We find a somewhat similar situation in the family of Jesus in today’s gospel reading. Since he left his home in Nazareth, Jesus has literally been a man with a mission. The son of the carpenter has become the proclaimer of the presence of God’s kingdom. His message was experienced as good news by many, especially the most vulnerable and broken. However, the same message was perceived as dangerous and troublesome by others, especially those who prided themselves on understanding God’s will as expressed in the Jewish Law. Jesus has been making many enemies among the influential and the powerful. So much so, that many people have been saying about Jesus, ‘he is out of his mind’. Jesus’ family feel the need to do something out of concern for his well-being.
The beginning of today’s gospel reading says that his relatives set out from Nazareth to take charge of Jesus. It sounded as if they were going to forcibly take him home. The end of today’s gospel reading shows what happened when they reached the house in Capernaum where Jesus was teaching with a group of his followers sitting around him, listening to him. When Jesus was informed that his family, including his mother, were outside asking for him to come out, he looked around at those seated about him and said in effect, ‘this is now my family’. ‘Here are my mother and brothers’ and sisters. Everyone who seeks to do God’s will as Jesus reveals it is now a member of his new family.

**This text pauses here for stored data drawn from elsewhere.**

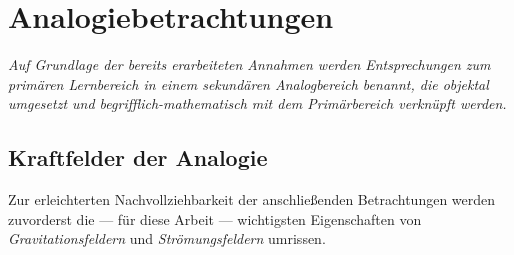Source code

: \chapter{Analogiebetrachtungen}
\label{kap:4}

\textit{Auf Grundlage der bereits erarbeiteten Annahmen werden Entsprechungen zum primären Lernbereich in einem sekundären Analogbereich benannt, die objektal umgesetzt und begrifflich-mathematisch mit dem Primärbereich verknüpft werden.}

\section{Kraftfelder der Analogie}
\label{sec:fields2}
Zur erleichterten Nachvollziehbarkeit der anschließenden Betrachtungen werden zuvorderst die --- für diese Arbeit --- wichtigsten Eigenschaften von \textit{Gravitationsfeldern} und \textit{Strömungsfeldern} umrissen.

Here was a family intervention that did not quite go according to plan from the perspective of Jesus’ family members. God was at work in the life of Jesus in a way that his family did not understand and struggled to accept. Their plans and purposes for Jesus were too small. They had yet to learn to surrender to God’s purpose for Jesus’ life. Sometimes, our plans and purposes for others, even for those we love the best, can be too confining. We often struggle to let them go to a greater purpose that we don’t fully understand at the time. God’s purpose for Jesus was that he would form a new family, a family of his disciples. In time, this new family came to be called the church.

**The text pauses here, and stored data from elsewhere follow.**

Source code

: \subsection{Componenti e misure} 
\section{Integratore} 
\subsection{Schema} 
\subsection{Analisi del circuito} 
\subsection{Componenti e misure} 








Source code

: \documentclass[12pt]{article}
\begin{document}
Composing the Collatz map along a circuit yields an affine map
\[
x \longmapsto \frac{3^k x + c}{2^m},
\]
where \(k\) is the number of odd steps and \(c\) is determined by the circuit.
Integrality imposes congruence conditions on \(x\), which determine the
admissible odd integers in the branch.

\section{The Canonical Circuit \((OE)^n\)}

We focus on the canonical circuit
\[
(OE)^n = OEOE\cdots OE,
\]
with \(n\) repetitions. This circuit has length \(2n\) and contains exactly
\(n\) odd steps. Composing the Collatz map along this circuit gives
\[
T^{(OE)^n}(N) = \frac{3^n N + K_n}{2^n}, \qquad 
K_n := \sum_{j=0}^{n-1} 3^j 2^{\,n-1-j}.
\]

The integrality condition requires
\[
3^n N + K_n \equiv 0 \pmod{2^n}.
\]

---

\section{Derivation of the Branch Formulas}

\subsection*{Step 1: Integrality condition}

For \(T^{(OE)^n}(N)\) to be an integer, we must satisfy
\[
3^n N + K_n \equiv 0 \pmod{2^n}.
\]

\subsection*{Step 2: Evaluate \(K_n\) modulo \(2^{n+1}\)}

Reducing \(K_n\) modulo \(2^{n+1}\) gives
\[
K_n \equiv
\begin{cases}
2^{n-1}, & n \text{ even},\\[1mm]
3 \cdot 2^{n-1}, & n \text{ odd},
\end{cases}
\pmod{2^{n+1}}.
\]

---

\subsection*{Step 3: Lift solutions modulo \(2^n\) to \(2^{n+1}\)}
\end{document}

We are all members of that new family of Jesus. God’s purpose for Jesus’ life has come to embrace us all. All who have been baptized in the name of the Trinity belong to the family of the church. The words of Jesus at the end of today’s gospel reading are very striking. He is saying in effect that the members of his family of origin do not have a stronger claim on him in virtue of their blood relationship with him. He clearly wants the members of his family of origin to become members of his new family, but, in doing so they are no more his brothers and sisters and mother than the other members of his new family. Jesus’ words bring home to us the privileged relationship we have with him. Through the Holy Spirit, we have become his brothers and sisters. Although Jesus is the Son of God in a unique way, we have been caught up into his own relationship with God; we are sons and daughters of God.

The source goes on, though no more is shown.